Série produite par la BBC, écrite par Neil Forsyth, et récemment diffusé sur Paramount+, The Gold nous conte l’histoire du casse de la Brink’s Mat en 1983, où pas moins de trois tonnes d’or furent dérobées. Nous sommes donc ici en face d’une série de reconstitution historique, et même si elle prendra évidement quelques libertés avec l’histoire pour fluidifier le récit (chose reconnue par les auteurs dans un message classique au début du pilote), le contexte politique, culturel, économique ou les décors ainsi que les costumes seront au rendez-vous.
D’images d’époques finement insérées dans les épisodes (notamment une allocution Margaret Thatcher, entre autres exemples) aux voitures qui rappelleront de lointains souvenirs aux plus âgés d’entre nous, l’ambiance sera criante des années 80. Aucune erreur au niveau des costumes, les Ray-Bans de nouveaux riches et les pull-over que personne n’oserait porter aujourd’hui se chargeront d’être un rappel permanent de la période. Le vocabulaire ne sera pas en reste, les protagonistes se donnant du "bloke" et du "gal" à tour de bras. La musique, nous donnant parfois à écouter, entre autres, du Jimmy Sommervile à la radio, contribuera également à nous maintenir dans cette atmosphère dont le soucis du détail a manifestement fait partie des priorités de la réalisation. Il est donc difficile de reprocher quoique ce soit à la série sur ce département, qui pose excellemment son cadre, sans erreur ni anachronisme.

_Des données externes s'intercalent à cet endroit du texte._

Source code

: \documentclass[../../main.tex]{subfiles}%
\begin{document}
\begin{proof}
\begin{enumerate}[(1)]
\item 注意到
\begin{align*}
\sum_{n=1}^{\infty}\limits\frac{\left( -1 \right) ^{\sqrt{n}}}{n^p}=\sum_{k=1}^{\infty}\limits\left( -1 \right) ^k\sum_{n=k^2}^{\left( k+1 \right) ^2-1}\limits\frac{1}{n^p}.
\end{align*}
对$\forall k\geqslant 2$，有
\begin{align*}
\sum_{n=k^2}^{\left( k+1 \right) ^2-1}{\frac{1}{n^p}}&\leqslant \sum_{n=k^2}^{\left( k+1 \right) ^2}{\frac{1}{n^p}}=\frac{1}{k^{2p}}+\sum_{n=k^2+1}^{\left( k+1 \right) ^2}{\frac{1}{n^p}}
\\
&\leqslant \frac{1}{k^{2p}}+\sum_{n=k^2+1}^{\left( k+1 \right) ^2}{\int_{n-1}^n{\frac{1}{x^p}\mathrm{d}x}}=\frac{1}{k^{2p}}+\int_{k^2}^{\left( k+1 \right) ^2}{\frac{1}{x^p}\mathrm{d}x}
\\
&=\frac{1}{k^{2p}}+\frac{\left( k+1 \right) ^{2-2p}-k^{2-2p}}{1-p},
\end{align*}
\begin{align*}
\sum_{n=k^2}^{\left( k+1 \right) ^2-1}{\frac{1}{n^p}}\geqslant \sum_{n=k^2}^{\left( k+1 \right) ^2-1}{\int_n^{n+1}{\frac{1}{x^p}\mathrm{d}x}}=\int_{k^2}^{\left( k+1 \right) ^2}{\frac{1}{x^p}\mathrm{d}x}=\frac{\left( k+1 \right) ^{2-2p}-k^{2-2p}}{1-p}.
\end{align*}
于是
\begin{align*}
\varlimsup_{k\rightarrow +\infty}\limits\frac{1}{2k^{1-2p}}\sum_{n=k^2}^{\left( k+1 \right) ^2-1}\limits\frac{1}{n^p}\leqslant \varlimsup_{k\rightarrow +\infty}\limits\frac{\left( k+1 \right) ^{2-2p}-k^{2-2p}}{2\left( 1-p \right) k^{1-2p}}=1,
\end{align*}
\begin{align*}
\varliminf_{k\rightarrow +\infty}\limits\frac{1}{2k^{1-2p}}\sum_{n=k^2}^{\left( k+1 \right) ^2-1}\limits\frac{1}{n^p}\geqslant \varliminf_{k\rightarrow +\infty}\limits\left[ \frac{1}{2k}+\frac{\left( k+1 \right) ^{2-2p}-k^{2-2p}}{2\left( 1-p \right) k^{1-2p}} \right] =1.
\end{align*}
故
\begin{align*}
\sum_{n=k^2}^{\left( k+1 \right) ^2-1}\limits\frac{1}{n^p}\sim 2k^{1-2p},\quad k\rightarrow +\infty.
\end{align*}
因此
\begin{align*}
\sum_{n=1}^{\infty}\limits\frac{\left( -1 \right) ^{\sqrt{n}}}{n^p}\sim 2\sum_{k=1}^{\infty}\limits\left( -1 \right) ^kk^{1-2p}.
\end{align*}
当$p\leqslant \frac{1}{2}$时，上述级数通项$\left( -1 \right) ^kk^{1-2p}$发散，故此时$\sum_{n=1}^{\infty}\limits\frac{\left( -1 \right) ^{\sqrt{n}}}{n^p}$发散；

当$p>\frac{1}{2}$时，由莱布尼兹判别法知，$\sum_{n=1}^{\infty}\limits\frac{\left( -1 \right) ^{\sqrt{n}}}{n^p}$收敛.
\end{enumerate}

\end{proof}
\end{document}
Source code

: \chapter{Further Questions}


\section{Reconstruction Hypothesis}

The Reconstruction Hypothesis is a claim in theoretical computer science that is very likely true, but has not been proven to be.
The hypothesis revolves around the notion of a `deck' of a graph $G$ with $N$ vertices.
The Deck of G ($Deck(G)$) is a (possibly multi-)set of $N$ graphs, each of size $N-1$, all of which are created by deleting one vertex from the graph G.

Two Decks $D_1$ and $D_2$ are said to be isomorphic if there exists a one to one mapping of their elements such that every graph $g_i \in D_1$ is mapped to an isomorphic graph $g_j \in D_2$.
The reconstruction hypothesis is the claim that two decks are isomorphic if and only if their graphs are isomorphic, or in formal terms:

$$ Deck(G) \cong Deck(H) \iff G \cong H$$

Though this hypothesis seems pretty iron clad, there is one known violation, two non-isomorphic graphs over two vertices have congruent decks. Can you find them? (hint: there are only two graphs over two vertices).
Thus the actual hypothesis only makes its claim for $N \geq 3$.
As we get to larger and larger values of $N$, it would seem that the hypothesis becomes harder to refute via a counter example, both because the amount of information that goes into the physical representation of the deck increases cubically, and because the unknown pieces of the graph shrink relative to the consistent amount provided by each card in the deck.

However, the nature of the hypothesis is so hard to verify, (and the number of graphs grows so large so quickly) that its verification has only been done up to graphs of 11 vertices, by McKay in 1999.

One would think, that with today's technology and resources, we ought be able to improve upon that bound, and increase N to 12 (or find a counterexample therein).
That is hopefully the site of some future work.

Coté casting, la fine fleur britannique est ici réunie. Hugh Bonnevile, consacré par son rôle-titre dans Downton Abbey, nous livre ici une performance moins solaire, plus contenue, mais tout aussi excellente. Son ancien comparse dans la même série, Tom Cullen, se réinvente dans ce rôle de receleur analphabète, tour à tour touchant et méprisable. Jack Lowden, révélé dans Slow Horses, est impérial dans son rôle de génie du crime, à la fois séducteur et inquiétant, réussissant même l’exploit d’être acquitté d’un crime méritant une lourde peine. Sean Harris, aussi magnétique que dans son Solomon Kane des opus 5 et 6 de Mission Impossible, aura une alchimie remarquable avec Dominic Cooper, dont la présence naturelle à l’écran est connue depuis Captain America : The First Avenger. Emun Elliot, mémorable pour son charmeur et élégant personnage dans The Paradise, interprète ici, presque à contre-emploi, un policier désabusé et fatigué, avec pourtant une crédibilité équivalente.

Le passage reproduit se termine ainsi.